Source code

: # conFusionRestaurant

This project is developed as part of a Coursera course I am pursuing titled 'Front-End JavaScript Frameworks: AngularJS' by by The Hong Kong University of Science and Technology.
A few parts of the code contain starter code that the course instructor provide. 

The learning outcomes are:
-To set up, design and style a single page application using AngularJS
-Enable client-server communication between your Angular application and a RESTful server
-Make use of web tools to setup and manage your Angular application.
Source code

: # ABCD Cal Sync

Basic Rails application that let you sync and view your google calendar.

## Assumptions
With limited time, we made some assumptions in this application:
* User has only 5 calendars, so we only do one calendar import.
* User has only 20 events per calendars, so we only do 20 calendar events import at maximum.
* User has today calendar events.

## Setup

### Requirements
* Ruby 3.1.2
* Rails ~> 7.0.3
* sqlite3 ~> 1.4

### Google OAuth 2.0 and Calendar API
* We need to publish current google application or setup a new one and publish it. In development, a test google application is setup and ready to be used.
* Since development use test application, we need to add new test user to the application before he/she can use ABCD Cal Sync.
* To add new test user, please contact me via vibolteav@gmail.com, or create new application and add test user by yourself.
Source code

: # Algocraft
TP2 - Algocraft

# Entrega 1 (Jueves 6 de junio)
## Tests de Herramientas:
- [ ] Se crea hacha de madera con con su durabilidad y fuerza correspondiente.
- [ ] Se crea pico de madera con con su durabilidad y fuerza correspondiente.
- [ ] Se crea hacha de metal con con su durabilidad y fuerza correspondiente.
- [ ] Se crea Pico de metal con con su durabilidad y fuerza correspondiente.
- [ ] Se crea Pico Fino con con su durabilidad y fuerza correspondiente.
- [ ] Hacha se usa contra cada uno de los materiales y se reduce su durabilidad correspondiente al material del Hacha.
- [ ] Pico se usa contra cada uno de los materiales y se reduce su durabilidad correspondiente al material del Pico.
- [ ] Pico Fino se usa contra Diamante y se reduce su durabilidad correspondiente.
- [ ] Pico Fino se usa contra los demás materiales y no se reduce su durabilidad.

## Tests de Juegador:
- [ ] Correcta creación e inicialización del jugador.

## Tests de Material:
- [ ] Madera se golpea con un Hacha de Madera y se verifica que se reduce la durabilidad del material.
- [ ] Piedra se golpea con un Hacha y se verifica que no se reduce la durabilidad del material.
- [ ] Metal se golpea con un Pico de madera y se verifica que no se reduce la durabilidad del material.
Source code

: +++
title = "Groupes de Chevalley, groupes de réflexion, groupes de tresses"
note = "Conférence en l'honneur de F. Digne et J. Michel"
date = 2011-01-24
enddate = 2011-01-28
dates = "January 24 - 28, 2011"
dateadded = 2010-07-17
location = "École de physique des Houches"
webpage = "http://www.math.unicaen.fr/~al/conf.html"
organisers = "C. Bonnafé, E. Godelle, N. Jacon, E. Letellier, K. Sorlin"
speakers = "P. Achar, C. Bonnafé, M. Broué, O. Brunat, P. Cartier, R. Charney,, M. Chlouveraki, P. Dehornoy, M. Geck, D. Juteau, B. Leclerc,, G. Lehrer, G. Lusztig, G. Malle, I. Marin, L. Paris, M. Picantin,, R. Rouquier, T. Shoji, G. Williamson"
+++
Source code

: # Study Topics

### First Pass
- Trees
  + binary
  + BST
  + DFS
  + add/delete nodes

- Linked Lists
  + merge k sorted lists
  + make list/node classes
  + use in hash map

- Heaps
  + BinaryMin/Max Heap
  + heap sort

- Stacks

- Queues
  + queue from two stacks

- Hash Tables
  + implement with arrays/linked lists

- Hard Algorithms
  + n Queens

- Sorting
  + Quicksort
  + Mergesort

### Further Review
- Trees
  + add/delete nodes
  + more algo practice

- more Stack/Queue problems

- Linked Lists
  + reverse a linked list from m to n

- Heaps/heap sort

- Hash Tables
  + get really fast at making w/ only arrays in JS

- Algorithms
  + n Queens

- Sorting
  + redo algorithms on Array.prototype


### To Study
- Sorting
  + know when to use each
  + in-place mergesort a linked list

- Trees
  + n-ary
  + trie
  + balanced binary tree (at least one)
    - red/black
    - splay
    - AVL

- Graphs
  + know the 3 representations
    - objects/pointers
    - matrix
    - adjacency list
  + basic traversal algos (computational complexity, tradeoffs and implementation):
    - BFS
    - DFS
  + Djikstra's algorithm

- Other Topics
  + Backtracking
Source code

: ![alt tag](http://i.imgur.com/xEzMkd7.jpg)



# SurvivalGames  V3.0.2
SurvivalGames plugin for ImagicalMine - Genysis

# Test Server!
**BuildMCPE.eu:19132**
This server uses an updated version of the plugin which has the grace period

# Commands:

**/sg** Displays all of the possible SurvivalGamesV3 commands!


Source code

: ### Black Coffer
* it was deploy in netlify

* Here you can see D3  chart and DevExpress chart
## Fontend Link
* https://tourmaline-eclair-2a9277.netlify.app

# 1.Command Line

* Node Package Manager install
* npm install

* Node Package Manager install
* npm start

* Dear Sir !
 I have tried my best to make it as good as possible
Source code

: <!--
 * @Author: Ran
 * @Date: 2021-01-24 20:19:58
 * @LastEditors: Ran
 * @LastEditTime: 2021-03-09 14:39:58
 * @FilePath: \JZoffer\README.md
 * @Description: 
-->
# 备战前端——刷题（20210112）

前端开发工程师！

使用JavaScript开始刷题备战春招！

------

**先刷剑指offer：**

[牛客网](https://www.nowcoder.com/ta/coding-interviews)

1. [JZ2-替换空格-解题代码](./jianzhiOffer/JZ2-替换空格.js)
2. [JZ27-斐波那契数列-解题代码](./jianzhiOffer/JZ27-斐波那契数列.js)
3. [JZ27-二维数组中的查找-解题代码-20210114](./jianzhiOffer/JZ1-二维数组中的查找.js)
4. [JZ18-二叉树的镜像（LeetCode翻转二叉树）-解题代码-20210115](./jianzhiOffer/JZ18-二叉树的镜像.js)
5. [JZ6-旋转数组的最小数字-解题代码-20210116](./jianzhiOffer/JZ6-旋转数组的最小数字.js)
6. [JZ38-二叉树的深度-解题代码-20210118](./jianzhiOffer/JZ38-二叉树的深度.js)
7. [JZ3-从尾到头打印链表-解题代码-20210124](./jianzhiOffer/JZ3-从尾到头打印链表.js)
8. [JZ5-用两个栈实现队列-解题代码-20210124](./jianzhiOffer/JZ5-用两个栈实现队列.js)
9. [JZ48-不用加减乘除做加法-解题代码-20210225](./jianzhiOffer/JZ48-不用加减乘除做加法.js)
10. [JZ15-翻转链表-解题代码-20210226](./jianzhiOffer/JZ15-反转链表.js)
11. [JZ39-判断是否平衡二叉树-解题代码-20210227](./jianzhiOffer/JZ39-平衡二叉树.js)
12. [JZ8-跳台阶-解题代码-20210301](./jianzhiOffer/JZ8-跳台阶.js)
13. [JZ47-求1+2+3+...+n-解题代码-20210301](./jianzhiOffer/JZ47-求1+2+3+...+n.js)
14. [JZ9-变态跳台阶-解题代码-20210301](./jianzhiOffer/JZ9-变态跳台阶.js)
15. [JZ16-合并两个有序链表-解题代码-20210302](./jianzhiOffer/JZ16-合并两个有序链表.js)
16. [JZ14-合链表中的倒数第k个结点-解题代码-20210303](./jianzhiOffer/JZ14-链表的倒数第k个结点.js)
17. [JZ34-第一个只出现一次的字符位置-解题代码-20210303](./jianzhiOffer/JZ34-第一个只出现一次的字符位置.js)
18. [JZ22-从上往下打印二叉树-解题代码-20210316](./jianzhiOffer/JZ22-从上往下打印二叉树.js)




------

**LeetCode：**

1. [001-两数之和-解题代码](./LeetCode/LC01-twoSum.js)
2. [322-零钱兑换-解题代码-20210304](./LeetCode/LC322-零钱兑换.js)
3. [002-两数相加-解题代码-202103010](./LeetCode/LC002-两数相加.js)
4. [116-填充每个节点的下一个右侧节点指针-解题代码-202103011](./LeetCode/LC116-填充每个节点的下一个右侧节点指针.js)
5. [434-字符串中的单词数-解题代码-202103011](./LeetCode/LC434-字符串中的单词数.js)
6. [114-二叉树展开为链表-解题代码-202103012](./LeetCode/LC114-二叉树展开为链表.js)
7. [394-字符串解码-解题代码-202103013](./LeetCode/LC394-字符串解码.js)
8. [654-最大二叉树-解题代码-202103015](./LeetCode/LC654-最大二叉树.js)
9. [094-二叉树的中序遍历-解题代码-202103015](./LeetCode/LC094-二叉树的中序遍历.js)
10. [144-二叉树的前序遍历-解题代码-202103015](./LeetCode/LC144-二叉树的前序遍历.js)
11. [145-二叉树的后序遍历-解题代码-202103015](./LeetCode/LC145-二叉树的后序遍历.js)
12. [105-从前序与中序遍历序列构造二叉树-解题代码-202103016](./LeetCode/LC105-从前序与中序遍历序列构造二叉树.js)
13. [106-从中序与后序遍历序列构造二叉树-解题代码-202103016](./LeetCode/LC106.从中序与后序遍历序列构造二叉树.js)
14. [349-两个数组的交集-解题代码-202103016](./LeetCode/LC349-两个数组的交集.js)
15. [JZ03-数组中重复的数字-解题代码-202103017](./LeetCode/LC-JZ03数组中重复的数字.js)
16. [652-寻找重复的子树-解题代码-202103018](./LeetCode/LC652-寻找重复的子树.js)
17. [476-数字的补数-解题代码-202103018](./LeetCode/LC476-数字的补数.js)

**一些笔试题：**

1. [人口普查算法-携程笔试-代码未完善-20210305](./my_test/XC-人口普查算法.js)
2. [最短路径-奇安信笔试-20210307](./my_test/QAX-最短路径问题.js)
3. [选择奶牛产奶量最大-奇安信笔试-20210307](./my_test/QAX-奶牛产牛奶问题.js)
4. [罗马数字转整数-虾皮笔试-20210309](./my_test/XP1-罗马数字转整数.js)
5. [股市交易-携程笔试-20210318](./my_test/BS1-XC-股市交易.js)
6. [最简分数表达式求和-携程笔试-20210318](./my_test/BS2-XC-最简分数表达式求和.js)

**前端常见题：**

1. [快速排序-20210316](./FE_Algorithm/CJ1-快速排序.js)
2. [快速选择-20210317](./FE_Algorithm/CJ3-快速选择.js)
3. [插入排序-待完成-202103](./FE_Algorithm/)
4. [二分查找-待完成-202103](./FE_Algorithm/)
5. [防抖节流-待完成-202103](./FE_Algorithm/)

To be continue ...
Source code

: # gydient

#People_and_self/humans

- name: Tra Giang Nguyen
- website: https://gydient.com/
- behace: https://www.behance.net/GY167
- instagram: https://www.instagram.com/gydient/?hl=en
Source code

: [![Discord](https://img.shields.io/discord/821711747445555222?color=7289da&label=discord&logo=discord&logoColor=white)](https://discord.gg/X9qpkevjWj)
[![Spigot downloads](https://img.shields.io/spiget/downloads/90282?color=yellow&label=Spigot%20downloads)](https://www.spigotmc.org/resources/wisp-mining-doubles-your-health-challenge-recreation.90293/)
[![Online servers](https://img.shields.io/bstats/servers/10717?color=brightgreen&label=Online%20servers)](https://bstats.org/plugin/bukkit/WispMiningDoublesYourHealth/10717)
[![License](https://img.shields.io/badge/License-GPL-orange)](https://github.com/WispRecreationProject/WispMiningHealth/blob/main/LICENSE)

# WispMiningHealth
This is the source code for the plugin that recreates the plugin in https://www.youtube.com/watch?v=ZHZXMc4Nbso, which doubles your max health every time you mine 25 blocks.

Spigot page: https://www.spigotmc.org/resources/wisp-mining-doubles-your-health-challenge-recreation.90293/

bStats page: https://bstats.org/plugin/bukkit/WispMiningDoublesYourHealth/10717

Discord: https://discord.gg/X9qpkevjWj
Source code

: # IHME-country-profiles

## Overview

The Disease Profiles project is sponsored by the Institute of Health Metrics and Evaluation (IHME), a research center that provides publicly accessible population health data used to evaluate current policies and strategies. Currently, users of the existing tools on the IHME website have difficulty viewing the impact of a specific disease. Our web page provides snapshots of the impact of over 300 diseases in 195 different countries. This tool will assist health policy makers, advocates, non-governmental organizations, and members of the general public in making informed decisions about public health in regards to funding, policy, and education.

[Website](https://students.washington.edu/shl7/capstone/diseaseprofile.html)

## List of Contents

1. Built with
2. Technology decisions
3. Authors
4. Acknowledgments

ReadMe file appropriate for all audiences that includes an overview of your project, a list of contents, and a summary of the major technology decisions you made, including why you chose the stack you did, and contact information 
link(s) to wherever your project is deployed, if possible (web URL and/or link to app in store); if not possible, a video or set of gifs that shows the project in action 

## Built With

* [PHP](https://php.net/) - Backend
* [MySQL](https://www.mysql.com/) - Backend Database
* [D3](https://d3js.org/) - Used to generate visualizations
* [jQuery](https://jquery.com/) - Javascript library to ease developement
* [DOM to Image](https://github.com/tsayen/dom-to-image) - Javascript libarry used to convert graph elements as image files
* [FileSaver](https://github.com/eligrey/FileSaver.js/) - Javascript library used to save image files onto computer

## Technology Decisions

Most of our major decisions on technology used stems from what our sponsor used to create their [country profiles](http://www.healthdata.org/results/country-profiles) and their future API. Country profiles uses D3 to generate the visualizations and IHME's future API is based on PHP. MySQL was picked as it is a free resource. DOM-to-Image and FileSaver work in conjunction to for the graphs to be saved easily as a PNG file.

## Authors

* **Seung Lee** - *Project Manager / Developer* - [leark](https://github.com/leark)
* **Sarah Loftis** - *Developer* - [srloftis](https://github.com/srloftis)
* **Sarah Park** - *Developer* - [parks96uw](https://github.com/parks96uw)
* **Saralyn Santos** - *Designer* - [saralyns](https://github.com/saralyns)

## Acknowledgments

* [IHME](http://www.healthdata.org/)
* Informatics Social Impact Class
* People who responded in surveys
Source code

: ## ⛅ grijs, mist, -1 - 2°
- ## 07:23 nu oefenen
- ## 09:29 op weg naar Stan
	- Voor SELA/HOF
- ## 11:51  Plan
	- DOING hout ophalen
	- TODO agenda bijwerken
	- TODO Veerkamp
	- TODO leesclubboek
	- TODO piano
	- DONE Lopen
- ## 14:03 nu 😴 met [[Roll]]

▸ **HOW TO COMPLETE THIS TASK**:
Please transcribe word for word the lines from the line with "to ease developement" to the end of the material, both ends included.

▸ **RESPONSE TO THIS TASK**:
* [jQuery](https://jquery.com/) - Javascript library to ease developement
* [DOM to Image](https://github.com/tsayen/dom-to-image) - Javascript libarry used to convert graph elements as image files
* [FileSaver](https://github.com/eligrey/FileSaver.js/) - Javascript library used to save image files onto computer

## Technology Decisions

Most of our major decisions on technology used stems from what our sponsor used to create their [country profiles](http://www.healthdata.org/results/country-profiles) and their future API. Country profiles uses D3 to generate the visualizations and IHME's future API is based on PHP. MySQL was picked as it is a free resource. DOM-to-Image and FileSaver work in conjunction to for the graphs to be saved easily as a PNG file.

## Authors

* **Seung Lee** - *Project Manager / Developer* - [leark](https://github.com/leark)
* **Sarah Loftis** - *Developer* - [srloftis](https://github.com/srloftis)
* **Sarah Park** - *Developer* - [parks96uw](https://github.com/parks96uw)
* **Saralyn Santos** - *Designer* - [saralyns](https://github.com/saralyns)

## Acknowledgments

* [IHME](http://www.healthdata.org/)
* Informatics Social Impact Class
* People who responded in surveys
Source code

: ## ⛅ grijs, mist, -1 - 2°
- ## 07:23 nu oefenen
- ## 09:29 op weg naar Stan
	- Voor SELA/HOF
- ## 11:51  Plan
	- DOING hout ophalen
	- TODO agenda bijwerken
	- TODO Veerkamp
	- TODO leesclubboek
	- TODO piano
	- DONE Lopen
- ## 14:03 nu 😴 met [[Roll]]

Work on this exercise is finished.